There were 207 causal gene couples in the feature gene network. The network could be simplified via screening the globally independent genes which paly dominant roles in the whole directed causal network. The screening was executed with the following scheme. We observed that there were two categories of topologies in the network as shown in Fig. 2. In the first category, genes either belong to feedforward sub-networks or are isolated genes that do not interact with the others. Both the isolated genes and the source genes (whose in degree is 0) in feedforward sub-networks are taken as the globally independent genes. In the second category, the genes are in feedback sub-networks. All such genes were reserved as globally independent genes.

Step2: Stepwise predictor selection based on Random Forest

Despite of the well performance in classification of the globally independent genes, there were still 63 genes which is too many for diagnose. We thus proposed a stepwise character selection algorithm, aiming to exact predictors from the globally independent genes without reducing the classification precision. In the first step, we performed a initialization by evaluating the performance of classification for each candidate gene and ranked the candidate genes by precision. In the second step, a new candidate gene was added into the current predictor set. If the accuracy of the predictor set was improved than the last step, then we tried abandoning several old predictors whose removal led to higher accuracy. If the accuracy was still improved after the removal, then we turned to the second step. Such procedure was repeated until there were no new candidate genes or the precision was reduced. The classification was completed by Random Forest (RF) classification model, which is a famous ensemble learning algorithm. Achievement of RF relied on randomForest package and parameters were accepted as ntree (number of tree) = 500 and mtry =sqrt (p), p is the number of variables. Workflow illustrated above is shown in Fig. 3 and summarized in Table 2.

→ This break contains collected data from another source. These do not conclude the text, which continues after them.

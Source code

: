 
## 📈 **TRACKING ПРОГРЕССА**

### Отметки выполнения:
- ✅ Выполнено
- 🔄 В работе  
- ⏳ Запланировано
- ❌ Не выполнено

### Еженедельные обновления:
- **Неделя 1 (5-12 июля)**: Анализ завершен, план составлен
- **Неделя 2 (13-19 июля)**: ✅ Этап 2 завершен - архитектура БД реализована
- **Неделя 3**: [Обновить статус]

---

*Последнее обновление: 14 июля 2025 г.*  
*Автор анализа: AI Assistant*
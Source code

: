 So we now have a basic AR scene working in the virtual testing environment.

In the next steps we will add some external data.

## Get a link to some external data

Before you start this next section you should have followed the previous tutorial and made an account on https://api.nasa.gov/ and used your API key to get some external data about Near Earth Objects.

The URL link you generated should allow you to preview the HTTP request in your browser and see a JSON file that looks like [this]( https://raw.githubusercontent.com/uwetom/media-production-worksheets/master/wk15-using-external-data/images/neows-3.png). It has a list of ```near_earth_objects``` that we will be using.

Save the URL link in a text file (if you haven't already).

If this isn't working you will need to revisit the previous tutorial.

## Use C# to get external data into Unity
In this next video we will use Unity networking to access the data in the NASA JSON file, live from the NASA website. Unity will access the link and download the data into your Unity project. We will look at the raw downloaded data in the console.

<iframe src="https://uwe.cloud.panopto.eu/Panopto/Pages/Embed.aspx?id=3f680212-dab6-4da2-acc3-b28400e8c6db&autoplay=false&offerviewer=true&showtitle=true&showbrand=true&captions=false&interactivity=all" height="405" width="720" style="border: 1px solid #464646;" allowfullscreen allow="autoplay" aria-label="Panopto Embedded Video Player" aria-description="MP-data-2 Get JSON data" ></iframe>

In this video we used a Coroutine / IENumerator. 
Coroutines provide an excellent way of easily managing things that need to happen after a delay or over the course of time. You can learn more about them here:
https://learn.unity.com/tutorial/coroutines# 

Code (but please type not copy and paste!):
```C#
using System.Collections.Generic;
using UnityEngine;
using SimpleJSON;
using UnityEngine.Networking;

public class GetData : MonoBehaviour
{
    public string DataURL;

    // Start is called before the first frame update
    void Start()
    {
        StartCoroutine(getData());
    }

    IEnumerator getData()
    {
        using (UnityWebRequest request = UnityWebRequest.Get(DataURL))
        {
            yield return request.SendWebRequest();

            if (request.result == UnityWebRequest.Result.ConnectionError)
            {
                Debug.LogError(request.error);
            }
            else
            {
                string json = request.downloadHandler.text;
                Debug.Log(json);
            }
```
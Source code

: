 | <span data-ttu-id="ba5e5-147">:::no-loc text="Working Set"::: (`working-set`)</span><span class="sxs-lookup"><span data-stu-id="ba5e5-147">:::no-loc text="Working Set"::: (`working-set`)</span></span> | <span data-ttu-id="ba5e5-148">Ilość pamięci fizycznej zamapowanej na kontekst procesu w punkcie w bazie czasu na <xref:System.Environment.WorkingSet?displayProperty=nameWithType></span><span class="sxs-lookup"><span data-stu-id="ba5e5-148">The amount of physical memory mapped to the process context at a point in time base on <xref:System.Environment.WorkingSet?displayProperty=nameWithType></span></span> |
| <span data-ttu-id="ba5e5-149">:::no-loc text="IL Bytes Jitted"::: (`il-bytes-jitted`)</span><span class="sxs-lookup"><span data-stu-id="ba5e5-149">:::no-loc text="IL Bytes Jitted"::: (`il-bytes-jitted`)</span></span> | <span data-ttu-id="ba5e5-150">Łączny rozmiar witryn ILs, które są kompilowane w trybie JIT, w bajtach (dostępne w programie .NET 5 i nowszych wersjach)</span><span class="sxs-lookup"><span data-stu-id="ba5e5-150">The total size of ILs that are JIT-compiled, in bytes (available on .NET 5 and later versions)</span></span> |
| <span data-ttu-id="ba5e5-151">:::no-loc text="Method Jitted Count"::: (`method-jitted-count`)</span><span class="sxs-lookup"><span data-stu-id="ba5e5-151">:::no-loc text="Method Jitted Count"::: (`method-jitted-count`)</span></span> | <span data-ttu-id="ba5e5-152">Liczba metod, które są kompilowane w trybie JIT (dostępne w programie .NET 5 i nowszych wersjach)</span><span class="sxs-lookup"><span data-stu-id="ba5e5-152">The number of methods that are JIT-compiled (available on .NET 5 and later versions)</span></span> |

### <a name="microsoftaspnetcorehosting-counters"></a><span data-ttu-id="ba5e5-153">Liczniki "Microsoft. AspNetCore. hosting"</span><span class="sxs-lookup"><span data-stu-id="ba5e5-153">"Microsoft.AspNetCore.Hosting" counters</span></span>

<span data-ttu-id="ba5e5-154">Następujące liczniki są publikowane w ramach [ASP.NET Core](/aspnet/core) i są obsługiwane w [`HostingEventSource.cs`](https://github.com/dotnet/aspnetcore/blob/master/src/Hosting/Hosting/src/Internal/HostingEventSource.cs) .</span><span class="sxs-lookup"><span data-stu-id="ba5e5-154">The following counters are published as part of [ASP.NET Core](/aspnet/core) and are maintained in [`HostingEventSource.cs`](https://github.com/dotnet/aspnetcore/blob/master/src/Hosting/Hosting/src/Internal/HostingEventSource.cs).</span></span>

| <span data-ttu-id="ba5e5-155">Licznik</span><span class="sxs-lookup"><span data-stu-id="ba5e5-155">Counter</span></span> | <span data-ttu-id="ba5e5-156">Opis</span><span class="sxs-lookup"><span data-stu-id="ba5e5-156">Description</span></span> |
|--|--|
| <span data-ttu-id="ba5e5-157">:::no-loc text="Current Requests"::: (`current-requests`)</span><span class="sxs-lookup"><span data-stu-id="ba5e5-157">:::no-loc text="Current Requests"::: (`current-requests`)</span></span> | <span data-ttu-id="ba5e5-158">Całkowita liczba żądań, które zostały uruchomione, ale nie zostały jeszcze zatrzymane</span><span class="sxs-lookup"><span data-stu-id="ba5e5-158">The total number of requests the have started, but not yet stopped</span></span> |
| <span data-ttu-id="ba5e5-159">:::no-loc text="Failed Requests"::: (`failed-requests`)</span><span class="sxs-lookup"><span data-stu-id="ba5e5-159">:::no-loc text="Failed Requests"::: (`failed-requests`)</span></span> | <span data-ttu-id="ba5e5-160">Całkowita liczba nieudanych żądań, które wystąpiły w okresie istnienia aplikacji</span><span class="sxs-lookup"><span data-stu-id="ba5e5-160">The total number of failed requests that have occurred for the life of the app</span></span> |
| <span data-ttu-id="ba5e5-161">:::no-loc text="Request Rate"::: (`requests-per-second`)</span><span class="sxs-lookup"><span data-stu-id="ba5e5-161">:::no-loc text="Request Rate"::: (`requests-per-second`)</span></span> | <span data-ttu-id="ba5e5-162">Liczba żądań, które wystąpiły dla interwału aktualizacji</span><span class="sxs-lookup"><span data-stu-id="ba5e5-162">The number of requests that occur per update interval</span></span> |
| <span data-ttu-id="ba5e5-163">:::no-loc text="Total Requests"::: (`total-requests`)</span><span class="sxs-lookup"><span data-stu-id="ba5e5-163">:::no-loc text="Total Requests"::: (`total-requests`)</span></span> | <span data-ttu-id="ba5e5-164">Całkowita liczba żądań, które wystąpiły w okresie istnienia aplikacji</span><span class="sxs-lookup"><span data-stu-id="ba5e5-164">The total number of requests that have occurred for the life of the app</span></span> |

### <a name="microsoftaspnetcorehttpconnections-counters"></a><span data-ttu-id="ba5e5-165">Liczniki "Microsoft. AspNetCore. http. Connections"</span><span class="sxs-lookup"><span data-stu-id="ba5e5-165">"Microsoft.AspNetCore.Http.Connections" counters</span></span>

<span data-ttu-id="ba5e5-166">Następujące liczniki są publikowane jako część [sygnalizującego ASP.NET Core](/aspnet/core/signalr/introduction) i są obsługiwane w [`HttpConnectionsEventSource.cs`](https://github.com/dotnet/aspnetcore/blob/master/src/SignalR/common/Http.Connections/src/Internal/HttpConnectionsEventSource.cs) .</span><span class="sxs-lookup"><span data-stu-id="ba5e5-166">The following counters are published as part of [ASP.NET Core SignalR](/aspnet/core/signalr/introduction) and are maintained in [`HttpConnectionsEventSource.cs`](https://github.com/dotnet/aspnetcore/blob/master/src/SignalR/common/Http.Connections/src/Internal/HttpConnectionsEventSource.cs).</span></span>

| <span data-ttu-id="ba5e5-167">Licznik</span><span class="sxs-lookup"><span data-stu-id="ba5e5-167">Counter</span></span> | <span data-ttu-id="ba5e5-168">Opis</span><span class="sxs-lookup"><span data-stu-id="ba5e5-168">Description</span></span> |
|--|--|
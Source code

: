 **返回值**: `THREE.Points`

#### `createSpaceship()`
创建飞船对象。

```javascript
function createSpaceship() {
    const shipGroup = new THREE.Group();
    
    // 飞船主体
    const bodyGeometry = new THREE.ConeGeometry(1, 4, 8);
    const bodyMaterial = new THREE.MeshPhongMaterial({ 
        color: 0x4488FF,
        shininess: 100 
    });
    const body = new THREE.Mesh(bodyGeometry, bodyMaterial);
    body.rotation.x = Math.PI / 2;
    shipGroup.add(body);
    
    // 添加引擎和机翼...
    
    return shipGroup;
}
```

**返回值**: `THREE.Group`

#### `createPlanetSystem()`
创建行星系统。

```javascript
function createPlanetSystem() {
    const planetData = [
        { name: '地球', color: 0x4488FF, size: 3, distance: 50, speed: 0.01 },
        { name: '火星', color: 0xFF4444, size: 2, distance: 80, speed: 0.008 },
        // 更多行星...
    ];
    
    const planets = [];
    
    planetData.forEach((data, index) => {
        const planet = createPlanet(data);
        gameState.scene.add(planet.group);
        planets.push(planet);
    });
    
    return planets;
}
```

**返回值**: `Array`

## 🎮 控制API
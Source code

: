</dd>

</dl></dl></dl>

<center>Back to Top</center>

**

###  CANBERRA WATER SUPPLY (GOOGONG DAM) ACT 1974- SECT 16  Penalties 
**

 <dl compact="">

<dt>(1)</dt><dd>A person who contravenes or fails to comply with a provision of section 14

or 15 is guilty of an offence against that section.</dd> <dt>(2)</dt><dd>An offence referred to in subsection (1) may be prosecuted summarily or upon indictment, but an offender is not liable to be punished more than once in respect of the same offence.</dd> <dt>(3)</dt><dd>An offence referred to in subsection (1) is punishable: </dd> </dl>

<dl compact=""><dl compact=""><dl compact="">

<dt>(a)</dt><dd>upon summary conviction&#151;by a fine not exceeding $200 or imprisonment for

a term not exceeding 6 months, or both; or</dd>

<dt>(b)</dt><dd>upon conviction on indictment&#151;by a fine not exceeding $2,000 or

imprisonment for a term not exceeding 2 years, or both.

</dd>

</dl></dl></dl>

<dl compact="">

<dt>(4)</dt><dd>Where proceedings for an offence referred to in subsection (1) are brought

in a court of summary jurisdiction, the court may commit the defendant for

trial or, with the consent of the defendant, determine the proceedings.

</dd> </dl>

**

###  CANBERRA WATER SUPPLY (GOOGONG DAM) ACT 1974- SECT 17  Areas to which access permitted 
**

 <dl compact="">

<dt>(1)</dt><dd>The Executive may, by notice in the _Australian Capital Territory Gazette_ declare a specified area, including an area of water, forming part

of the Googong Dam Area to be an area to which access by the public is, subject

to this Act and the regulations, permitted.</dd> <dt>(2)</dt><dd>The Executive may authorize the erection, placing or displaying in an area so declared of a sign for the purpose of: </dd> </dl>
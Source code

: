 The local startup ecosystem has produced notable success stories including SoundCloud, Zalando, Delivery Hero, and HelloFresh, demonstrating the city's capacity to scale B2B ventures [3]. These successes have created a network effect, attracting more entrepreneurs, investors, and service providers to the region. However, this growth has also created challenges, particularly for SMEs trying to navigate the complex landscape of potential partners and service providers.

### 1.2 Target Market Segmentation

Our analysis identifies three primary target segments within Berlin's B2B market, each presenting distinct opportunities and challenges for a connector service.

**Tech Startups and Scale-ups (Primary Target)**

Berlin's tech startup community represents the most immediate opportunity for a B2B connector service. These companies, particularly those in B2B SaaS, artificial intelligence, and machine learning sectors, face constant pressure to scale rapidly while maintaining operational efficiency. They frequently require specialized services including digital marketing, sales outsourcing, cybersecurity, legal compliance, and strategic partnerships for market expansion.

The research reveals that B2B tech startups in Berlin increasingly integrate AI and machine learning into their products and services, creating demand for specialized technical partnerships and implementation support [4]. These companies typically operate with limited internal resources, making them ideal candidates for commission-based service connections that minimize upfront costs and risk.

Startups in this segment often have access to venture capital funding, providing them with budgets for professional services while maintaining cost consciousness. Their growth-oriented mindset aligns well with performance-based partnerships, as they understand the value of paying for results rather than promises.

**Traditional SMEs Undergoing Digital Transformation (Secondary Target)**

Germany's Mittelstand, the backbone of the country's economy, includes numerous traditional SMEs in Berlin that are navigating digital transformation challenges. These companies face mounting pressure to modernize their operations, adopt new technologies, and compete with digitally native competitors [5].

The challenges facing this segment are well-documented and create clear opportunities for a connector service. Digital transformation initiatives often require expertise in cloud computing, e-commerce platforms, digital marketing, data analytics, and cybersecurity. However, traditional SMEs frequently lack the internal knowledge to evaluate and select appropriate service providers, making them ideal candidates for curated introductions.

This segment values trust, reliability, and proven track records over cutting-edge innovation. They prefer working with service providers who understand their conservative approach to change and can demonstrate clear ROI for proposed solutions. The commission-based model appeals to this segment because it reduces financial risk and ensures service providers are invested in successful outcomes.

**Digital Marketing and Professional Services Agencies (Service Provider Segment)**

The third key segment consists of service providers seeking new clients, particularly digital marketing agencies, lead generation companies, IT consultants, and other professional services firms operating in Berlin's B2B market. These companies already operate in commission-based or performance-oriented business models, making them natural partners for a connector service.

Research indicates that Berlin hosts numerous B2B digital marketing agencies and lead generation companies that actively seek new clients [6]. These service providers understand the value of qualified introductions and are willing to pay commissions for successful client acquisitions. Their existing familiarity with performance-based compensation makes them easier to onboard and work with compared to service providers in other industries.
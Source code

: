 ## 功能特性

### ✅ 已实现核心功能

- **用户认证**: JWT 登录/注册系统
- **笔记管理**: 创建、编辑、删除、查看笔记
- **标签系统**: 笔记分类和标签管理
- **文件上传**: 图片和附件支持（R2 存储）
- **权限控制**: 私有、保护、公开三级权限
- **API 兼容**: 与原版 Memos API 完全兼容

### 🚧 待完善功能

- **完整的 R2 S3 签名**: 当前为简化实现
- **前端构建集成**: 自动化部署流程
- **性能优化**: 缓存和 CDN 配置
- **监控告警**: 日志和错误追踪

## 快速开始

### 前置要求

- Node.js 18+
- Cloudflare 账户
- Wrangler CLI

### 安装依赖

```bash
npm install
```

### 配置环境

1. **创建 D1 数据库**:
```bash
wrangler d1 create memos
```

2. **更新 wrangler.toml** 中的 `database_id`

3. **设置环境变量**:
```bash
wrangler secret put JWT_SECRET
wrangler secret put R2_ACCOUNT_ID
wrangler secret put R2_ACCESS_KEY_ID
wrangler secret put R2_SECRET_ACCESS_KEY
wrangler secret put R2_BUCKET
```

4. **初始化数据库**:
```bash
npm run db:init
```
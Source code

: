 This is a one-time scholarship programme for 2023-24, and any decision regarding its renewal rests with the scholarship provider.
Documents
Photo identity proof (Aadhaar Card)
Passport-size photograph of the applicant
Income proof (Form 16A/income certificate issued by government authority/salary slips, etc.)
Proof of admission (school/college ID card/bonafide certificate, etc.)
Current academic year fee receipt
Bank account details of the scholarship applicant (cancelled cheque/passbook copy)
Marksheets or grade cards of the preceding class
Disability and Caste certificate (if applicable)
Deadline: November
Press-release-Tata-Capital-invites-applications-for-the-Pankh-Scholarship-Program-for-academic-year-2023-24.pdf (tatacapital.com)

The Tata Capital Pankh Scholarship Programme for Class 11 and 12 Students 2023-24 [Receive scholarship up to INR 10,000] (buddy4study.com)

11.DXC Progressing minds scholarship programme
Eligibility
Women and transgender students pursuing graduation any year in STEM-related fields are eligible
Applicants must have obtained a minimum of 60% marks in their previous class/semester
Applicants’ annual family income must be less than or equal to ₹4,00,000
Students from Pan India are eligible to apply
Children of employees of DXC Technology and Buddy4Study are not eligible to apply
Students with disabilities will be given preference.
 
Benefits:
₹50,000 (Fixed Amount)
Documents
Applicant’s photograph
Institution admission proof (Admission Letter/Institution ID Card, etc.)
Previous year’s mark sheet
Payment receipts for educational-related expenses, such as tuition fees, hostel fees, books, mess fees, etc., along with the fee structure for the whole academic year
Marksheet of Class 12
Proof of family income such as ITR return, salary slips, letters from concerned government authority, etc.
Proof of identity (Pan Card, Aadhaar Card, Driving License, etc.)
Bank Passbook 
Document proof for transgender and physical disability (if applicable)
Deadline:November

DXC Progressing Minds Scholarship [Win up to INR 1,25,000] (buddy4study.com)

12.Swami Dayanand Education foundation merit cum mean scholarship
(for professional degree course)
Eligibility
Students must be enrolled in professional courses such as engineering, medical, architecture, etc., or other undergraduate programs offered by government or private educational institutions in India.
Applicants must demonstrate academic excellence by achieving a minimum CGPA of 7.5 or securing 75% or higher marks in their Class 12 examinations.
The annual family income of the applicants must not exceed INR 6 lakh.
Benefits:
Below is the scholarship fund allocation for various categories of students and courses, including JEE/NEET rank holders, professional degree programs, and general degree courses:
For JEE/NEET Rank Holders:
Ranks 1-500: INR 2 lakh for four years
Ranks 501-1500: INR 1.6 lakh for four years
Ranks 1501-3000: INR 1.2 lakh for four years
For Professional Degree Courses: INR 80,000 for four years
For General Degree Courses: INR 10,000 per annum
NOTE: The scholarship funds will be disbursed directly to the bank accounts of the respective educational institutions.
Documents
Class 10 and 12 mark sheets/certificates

Table 2 Process of stepwise character selection based on RF

Full size table

Four accuracy indexes were calculated to measure the performance of a predictor set in the stepwise character selection algorithm:

$$\begin{array}{@{}rcl@{}} ACC &=& \frac{TP+TN}{TP+FP+FN+TN} \end{array} $$

(1)

$$\begin{array}{@{}rcl@{}} SN &=& \frac{TP}{TP+FN} \end{array} $$

(2)

$$\begin{array}{@{}rcl@{}} SP &=& \frac{TN}{FP+TN} \end{array} $$

(3)

$$ {{}{\begin{aligned} MCC = \frac{TP \times TN - FP \times FN}{\sqrt{(TP+FP) \times (TP+FN) \times (FP+TN) \times (TN+FN)}} \end{aligned}}} $$

(4)

In silico validation

After Granger Causality test and stepwise character selection, a predictor set that contained the least genes but performs well classification accuracy was extracted. In order to verify the effectiveness of the results, we downloaded 6 independent gene expression profiles (GSE10072, GSE83213, GSE2088, GSE32863, GSE43458, GSE27262) provided by GEO database (See Table 1).

Precision was measured by Eqs. 1, 2, 3, 4. Receiver Operating Characteristic (ROC) curves and Area Under Curve (AUC) facilitated the display of ultimate performance.

Result

Diff-genes detection

By applying DEA in gene, methylation, and miRNA microarrays, a total of 6155 DEGs, 266 Dmets, and 325 DEmiRNAs were selected as diff-genes. Of the DEmiRNAs, 315 genes with degrees greater than 2 were identified as DEmiRNA-target-genes. The top 5 DEmiRNA-target-genes ordered by indegree are shown in Table 3. Numbers in brackets represent the number of genes regulated by the corresponding DEmiRNAs.

Table 3 Top 5 target genes and their top 4 regulator miRNA

Full size table

Distribution of the 6661 diff-genes is shown in Fig. 4. Most of the diff-genes were from the DEG group, and were not overlapping with those from Dmet-gene or DEmiRNA-target-gene group. 229 diff-genes were simultaneously from two groups. However, no genes were simultaneously from all the three groups.